Germany’s defence boom draws industry giants into military shift
Founded in 1864, Cologne-based Deutz—Germany’s oldest engine maker—built its reputation supplying engines for agriculture, mining and construction. Now, it is pivoting toward the defence sector, reflecting a broader shift across German industry as military spending surges, as highlighted in the latest analysis by The Telegraph.
The turning point came after Russia’s 2022 invasion of Ukraine, when then-chancellor Olaf Scholz secured political backing for a €100 billion defence fund. His successor, Friedrich Merz, has since accelerated the build-up by loosening Germany’s constitutional debt brake for defence, pushing spending sharply higher.
Germany’s defence budget rose to about €62 billion last year, with an additional €24 billion from the special fund. Core spending is set to climb to €83 billion this year and is projected to reach €153 billion by 2029—nearly triple pre-war levels.
For companies like Deutz, the shift presents a strategic opportunity. Chief executive Sebastian Schulte said the company’s engines—designed to operate in extreme environments—are well suited for military use. While he initially expected resistance from employees due to Germany’s historical sensitivities around militarisation, staff largely supported the move, citing both technical challenges and job security.
The defence push comes as Germany’s industrial base faces weak demand, high energy costs and increasing competition from China. Analysts say rearmament could provide a rare source of economic growth. At the same time, Berlin is seeking to reduce reliance on US defence suppliers, especially amid transatlantic tensions during Donald Trump’s presidency.

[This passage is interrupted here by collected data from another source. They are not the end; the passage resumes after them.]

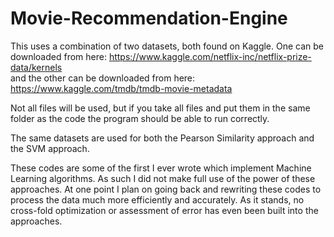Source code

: # Movie-Recommendation-Engine

This uses a combination of two datasets, both found on Kaggle. One can be downloaded from here:
https://www.kaggle.com/netflix-inc/netflix-prize-data/kernels
<br>and the other can be downloaded from here:<br>
https://www.kaggle.com/tmdb/tmdb-movie-metadata

Not all files will be used, but if you take all files and put them in the same folder as the code the program should be able to run correctly.

The same datasets are used for both the Pearson Similarity approach and the SVM approach.

These codes are some of the first I ever wrote which implement Machine Learning algorithms. As such I did not make full use of the power of these approaches. At one point I plan on going back and rewriting these codes to process the data much more efficiently and accurately. As it stands, no cross-fold optimization or assessment of error has even been built into the approaches.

Recent data suggests a strong domestic tilt: of 178 defence contracts awarded, 160 went to German companies, with a combined value of €182 billion. Major contractor Rheinmetall secured nearly half, but significant opportunities remain for smaller firms.
Much of the potential lies in Germany’s vast automotive supply chain, which is under pressure as car production declines and the transition to electric vehicles reduces component demand. Suppliers are increasingly exploring defence as an alternative market. Companies like Volkswagen and Bosch are assessing opportunities, though both stress they are not entering weapons manufacturing.
Attitudes within the industry have shifted markedly. Where defence was once avoided for reputational reasons, companies are now actively exploring how to contribute technology and scale production. Deutz, for example, is partnering with drone manufacturers to help expand output—an approach its leadership sees as a model for collaboration between traditional industry and defence start-ups.
However, challenges remain. Defence procurement is complex and often favors established contractors, making it difficult for new entrants to scale quickly. Production constraints also limit the extent of the shift. Schulte noted that while Deutz produces up to 180,000 engines annually, only a small fraction would be destined for defence.
Economists caution that even rapid growth in defence will not fully offset weaknesses in Germany’s automotive sector, which accounts for about 7% of the economy, compared with roughly 0.5% for defence.
Ultimately, while Germany’s defence boom is reshaping industrial priorities and creating new opportunities, its long-term impact will depend on Berlin’s ability to translate increased spending into a coherent industrial strategy.